Aujourd’hui nous sommes invités chez Manu, ma famille et moi. C’est Muhammad qui cuisine et nous allons découvrir la gastronomie afghane. Le temps que nous partagions, le temps de la découverte et de l’amitié, c’est le temps des liens qui permettent de faire face aux difficultés. Le temps de manger ensemble c’est un peu la preuve que nous sommes sur la bonne voie. Nous devons prendre le temps si nous voulons aider et y prendre plaisir. »

Naissance de l’entraide

Une semaine après notre rencontre, nous avons créé l’association IESS. Christoph publiera l’histoire de cette naissance sur le site internet. Ce texte est comme une genèse fondatrice. Je me retrouve dans chaque phrase, chaque mot utilisé pour vous montrer que le parcours est difficile, très difficile. Mais que ce parcours est comme un bus de ville qui s’arrête aux stations pour charger de nouveaux passagers. Dans « le bus » de Muhammad, à chaque arrêt, un humain montait et faisait un bout de route avec lui en l’aidant à sa manière. Je suis monté dans son « bus » pour une soirée, j’ai fait un voyage merveilleux à la rencontre de l’autre.
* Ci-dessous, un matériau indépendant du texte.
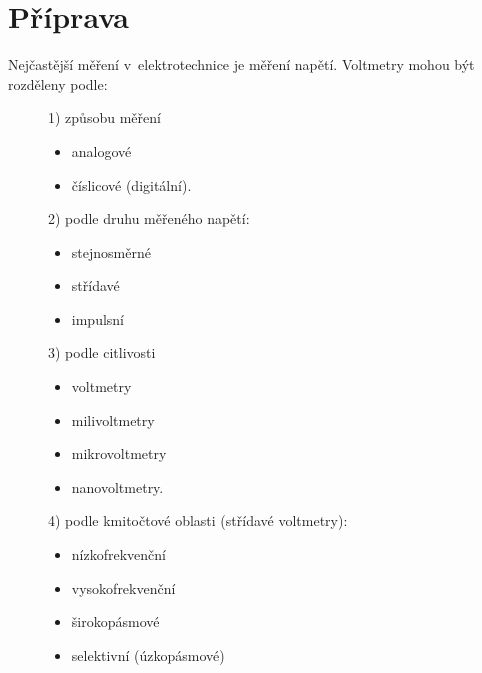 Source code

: \documentclass{article}
\begin{document}
\section*{Příprava}
Nejčastější měření v~elektrotechnice je měření napětí.
Voltmetry mohou být rozděleny podle:

\begin{figure}[H]
    \scriptsize
    {
        \begin{minipage}[t]{0.24\textwidth}
            1) způsobu měření
            \begin{itemize}
                \item analogové
                \item číslicové (digitální).
            \end{itemize}
        \end{minipage}
        \hfill
        \begin{minipage}[t]{0.24\textwidth}
            2) podle druhu měřeného napětí:
            \begin{itemize}
                \item stejnosměrné
                \item střídavé
                \item impulsní
            \end{itemize}
        \end{minipage}
        \hfill
        \begin{minipage}[t]{0.24\textwidth}
            3) podle citlivosti
            \begin{itemize}
                \item voltmetry
                \item milivoltmetry
                \item mikrovoltmetry
                \item nanovoltmetry.
            \end{itemize}
        \end{minipage}
        \hfill
        \begin{minipage}[t]{0.24\textwidth}
            4) podle kmitočtové oblasti (střídavé voltmetry):
            \begin{itemize}
                \item nízkofrekvenční
                \item vysokofrekvenční
                \item širokopásmové
                \item selektivní (úzkopásmové)
            \end{itemize}
        \end{minipage}
    }
\end{figure}
\end{document}
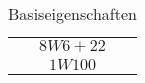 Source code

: \documentclass[ngerman]{article}
\begin{document}
\begin{table}
\centering
\begin{tabular}{c}
$8W6+22$\tabularnewline
$1W100$
\end{tabular}
\caption{Basiseigenschaften\label{tbl:basis}}
\end{table}
\end{document}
En dehors des images dirigées des médias, des rumeurs. J’écoutais juste un ami qui avait vécu ce que d’autres supposent.

Au final, même si son parcours est difficile, il est aussi beau dans la mise en place de la chaîne humaine qui l’attend à chaque arrêt de bus.
Nuit Debout n’a peut-être pas révolutionné le monde, loin de là, mais une chose est certaine : le mouvement a réveillé une foule de citoyens. Les participants ont décidé simplement de descendre de ce « bus » conduit par les médias et les politiques pour prendre un autre bus où « un » Muhammad attendrait qu’on vienne lui tendre la main. Faut-il avoir participé à Nuit Debout pour agir ? Non, vous pouvez le faire sans appartenir ou suivre un groupe, un drapeau.
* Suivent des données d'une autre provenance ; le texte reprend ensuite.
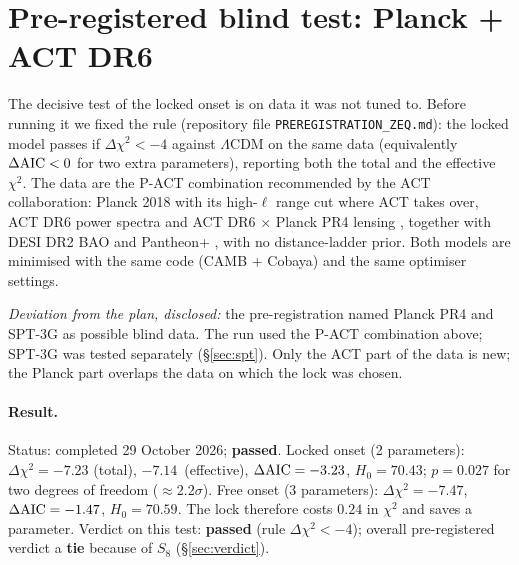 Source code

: \documentclass[11pt]{article}
\newcommand{\PACTstatus}{completed 29 October 2026; \textbf{passed}}
\newcommand{\PACTdchiL}{\ensuremath{-7.14}}   %
\newcommand{\PACTdchiE}{\ensuremath{-7.23}}   %
\newcommand{\PACTdaic}{\ensuremath{-3.23}}    %
\newcommand{\PACTfreeL}{\ensuremath{-7.47}}   %
\newcommand{\PACTverdict}{\textbf{passed} (rule $\Delta\chi^2<-4$); overall pre-registered verdict a \textbf{tie} because of $S_8$ (\S\ref{sec:verdict})}
\begin{document}
\section{Pre-registered blind test: Planck + ACT DR6}\label{sec:pact}
The decisive test of the locked onset is on data it was not tuned to. Before running it we
fixed the rule (repository file \texttt{PREREGISTRATION\_ZEQ.md}): the locked model passes if
$\Delta\chi^2<-4$ against $\Lambda$CDM on the same data (equivalently $\Delta{\rm AIC}<0$ for two
extra parameters), reporting both the total and the effective $\chi^2$. The data are the P-ACT
combination recommended by the ACT collaboration: Planck 2018 with its high-$\ell$ range cut
where ACT takes over, ACT DR6 power spectra \cite{louis2025} and ACT DR6 $\times$ Planck PR4 lensing
\cite{madhavacheril2024,qu2024}, together with DESI DR2 BAO \cite{desi2025} and Pantheon+
\cite{scolnic2022,brout2022}, with no distance-ladder prior. Both models are minimised with the same
code (CAMB + Cobaya) and the same optimiser settings.

\emph{Deviation from the plan, disclosed:} the pre-registration named Planck PR4 and SPT-3G as
possible blind data. The run used the P-ACT combination above; SPT-3G was tested separately
(\S\ref{sec:spt}). Only the
ACT part of the data is new; the Planck part overlaps the data on which the lock was chosen.

\paragraph{Result.} Status: \PACTstatus. Locked onset (2 parameters): $\Delta\chi^2=\PACTdchiE$
(total), \PACTdchiL\ (effective), $\Delta{\rm AIC}=\PACTdaic$, $H_0=70.43$; $p=0.027$ for two degrees
of freedom ($\approx2.2\sigma$). Free onset (3 parameters): $\Delta\chi^2=\PACTfreeL$,
$\Delta{\rm AIC}=-1.47$, $H_0=70.59$. The lock therefore costs $0.24$ in $\chi^2$ and saves a
parameter. Verdict on this test: \PACTverdict.
\end{document}
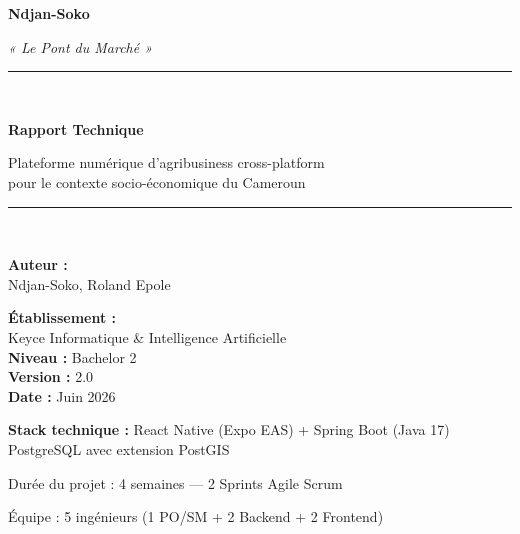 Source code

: \documentclass[12pt,a4paper]{report}
\begin{document}
\begin{titlepage}
  \centering
  \vspace*{1.5cm}
  {\Huge\bfseries\color{mainblue} Ndjan-Soko\par}
  \vspace{0.4cm}
  {\Large\itshape « Le Pont du Marché »\par}
  \vspace{1.5cm}
  \rule{\linewidth}{1pt}\\[0.4cm]
  {\LARGE\bfseries Rapport Technique\par}
  {\large Plateforme numérique d'agribusiness cross-platform\\
  pour le contexte socio-économique du Cameroun\par}
  \rule{\linewidth}{1pt}\\[1.5cm]

  \begin{minipage}[t]{0.45\textwidth}
    \textbf{Auteur :}\\
    Ndjan-Soko, Roland Epole
  \end{minipage}
  \hfill
  \begin{minipage}[t]{0.45\textwidth}
    \raggedleft
    \textbf{Établissement :}\\
    Keyce Informatique \& Intelligence Artificielle\\
    \textbf{Niveau :} Bachelor 2\\
    \textbf{Version :} 2.0\\
    \textbf{Date :} Juin 2026
  \end{minipage}

  \vfill
  {\large\textbf{Stack technique :} React Native (Expo EAS) + Spring Boot (Java 17)\\
  PostgreSQL avec extension PostGIS\par}
  \vspace{0.5cm}
  {\small Durée du projet : 4 semaines — 2 Sprints Agile Scrum\par
  Équipe : 5 ingénieurs (1 PO/SM + 2 Backend + 2 Frontend)\par}
\end{titlepage}


\end{document}
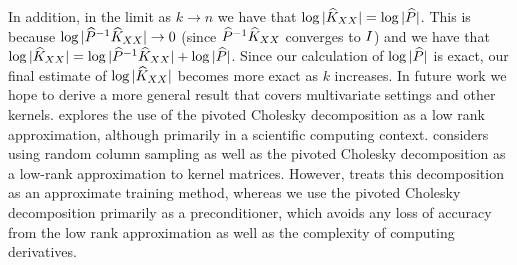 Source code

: In addition, in the limit as $k \rightarrow n$ we have that $\log \vert \widehat{K}_{XX} \vert = \log \vert \widehat{P} \vert$.
This is because $\log \vert \widehat{P}^{-1}\widehat{K}_{XX} \vert \rightarrow 0$ (since $\widehat{P}^{-1}\widehat{K}_{XX}$ converges to $I$) and we have that $\log \vert \widehat{K}_{XX} \vert = \log \vert \widehat{P}^{-1}\widehat{K}_{XX} \vert + \log \vert \widehat{P} \vert$.
Since our calculation of $\log \vert \widehat{P} \vert$ is exact, our final estimate of $\log \vert \widehat{K}_{XX} \vert$ becomes more exact as $k$ increases.
In future work we hope to derive a more general result that covers multivariate settings and other kernels.
%
\citet{harbrecht2012low} explores the use of the pivoted Cholesky decomposition as a low rank approximation, although primarily in a scientific computing context.
\citet{bach2013sharp} considers using random column sampling as well as the pivoted Cholesky decomposition as a low-rank approximation to kernel matrices.
However, \citet{bach2013sharp} treats this decomposition as an approximate training method, whereas we use the pivoted Cholesky decomposition primarily
as a preconditioner, which avoids any loss of accuracy from the low rank approximation as well as the complexity of computing derivatives.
La majorité de ceux qui ont choisi de rester dans la vague Nuit Debout ont aussi décidé de continuer sa philosophie : reprendre sa place dans ce monde et surtout, ouvrir les portes aux rencontres sans devoir répondre d’une appartenance préalable à un parti, une religion, une catégorie…
Est-il si difficile de faire les choses sans devoir être sous une pancarte ? La lutte est-elle fédératrice si elle impose en premier un logo ? Muhammad n’aurait pas vu un membre d’association arriver pour lui tendre la main, mais bien d’abord un humain sensible à son parcours. Maintenant, quand je croise Muhammad, je suis tout d’abord heureux pour lui, dans la mesure où il est entouré de citoyens qui s’occupent de lui. Puis immédiatement, je pense à tous les autres, ceux qu’on ne voit pas, qui n’ont personne pour être entendus et épaulés. Combien encore ? Je pense que Muhammad le ressent et qu’il en est presque gêné. Gêné d’avoir réussi à survivre à son long voyage.

Je finis avec les remerciements d’usage à tous ceux qui m’ont ouvert leur vie, parce que rien de ce que je vous écris ne vient par magie, c’est le fruit d’une multitude de discussions et d’échanges qui m’emmènent à chaque fois vers d’autres questions, d’autres réponses, d’autres vies à comprendre et à aider. Chaque soir, j’engrange la récolte de paroles. Et un remerciement spécial pour Aniramsky, une jeune artiste de Strasbourg qui a fait l’illustration en tête de l’article.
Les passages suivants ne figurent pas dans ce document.